You are viewing a plain text version of this content. The canonical link for it is here.

Posted to common-user@hadoop.apache.org by Chris Carman <kr...@redlab.ee> on 2009/05/19 15:21:24 UTC

Access to local filesystem working folder in map task

hi users,

I have started writing my first project on Hadoop and am now seeking some 
guidance from more experienced members.

The project is about running some CPU intensive computations in parallel and 
should be a straightforward application for MapReduce, as the input dataset 
can easily be partitioned to independent jobs and the final aggregation is a 
low cost step. The application, however, relies on a legacy command line exe 
file (which runs OK under wine). It reads about 10 small files (5mb) from its 
working folder and produces another 10 as a result.

I can easily send those files and the app to all nodes via DistributedCache so 
that they get stored read-only to the local file system. I now need to get a 
local working folder for the task-attempt, where I could copy or symlink the 
relevant inputs, execute the legacy exe, and read off the output. As I 
understand, the task is returning an HDFS location when I ask for 
FileOutputFormat.getWorkOutputPath(job);

I read from docs that there should be task-attempt local working folder, but I 
struggle to find a way to get the filesystem path to it, so that I could copy 
files and pass it in to my app for local processing.

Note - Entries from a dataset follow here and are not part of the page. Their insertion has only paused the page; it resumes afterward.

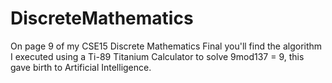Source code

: # DiscreteMathematics

On page 9 of my CSE15 Discrete Mathematics Final you'll find the algorithm I executed using a Ti-89 Titanium Calculator to solve 9mod137 = 9, this gave birth to Artificial Intelligence.
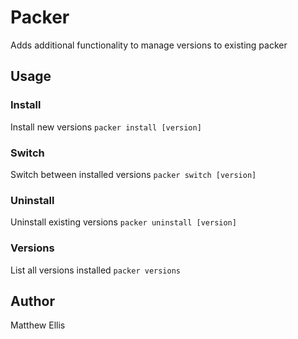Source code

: # Packer

Adds additional functionality to manage versions to existing packer


## Usage

### Install
Install new versions
`packer install [version]`

### Switch
Switch between installed versions
`packer switch [version]`

### Uninstall
Uninstall existing versions
`packer uninstall [version]`

### Versions
List all versions installed
`packer versions`


## Author
Matthew Ellis
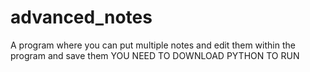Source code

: # advanced_notes
A program where you can put multiple notes and edit them within the program and save them
YOU NEED TO DOWNLOAD PYTHON TO RUN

Tell me it's an easy one that I've missed.

Many Thanks,
Chris

Re: Access to local filesystem working folder in map task

Posted by Tom White <to...@cloudera.com>.

Hi Chris,

The task-attempt local working folder is actually just the current
working directory of your map or reduce task. You should be able to
pass your legacy command line exe and other files using the -files
option (assuming you are using the Java interface to write your job,
and you are implementing Tool; streaming also supports the -files
option) and they will appear in the local working folder. You
shouldn't have to use the DistributedCache class directly at all.

Cheers,
Tom

On Tue, May 19, 2009 at 2:21 PM, Chris Carman <kr...@redlab.ee> wrote:
> hi users,
>
> I have started writing my first project on Hadoop and am now seeking some
> guidance from more experienced members.
>
> The project is about running some CPU intensive computations in parallel and
> should be a straightforward application for MapReduce, as the input dataset
> can easily be partitioned to independent jobs and the final aggregation is a
> low cost step. The application, however, relies on a legacy command line exe
> file (which runs OK under wine). It reads about 10 small files (5mb) from its
> working folder and produces another 10 as a result.
>
> I can easily send those files and the app to all nodes via DistributedCache so
> that they get stored read-only to the local file system. I now need to get a
> local working folder for the task-attempt, where I could copy or symlink the
> relevant inputs, execute the legacy exe, and read off the output. As I
> understand, the task is returning an HDFS location when I ask for
> FileOutputFormat.getWorkOutputPath(job);
>
> I read from docs that there should be task-attempt local working folder, but I
> struggle to find a way to get the filesystem path to it, so that I could copy
> files and pass it in to my app for local processing.
>
> Tell me it's an easy one that I've missed.
>
> Many Thanks,
> Chris
>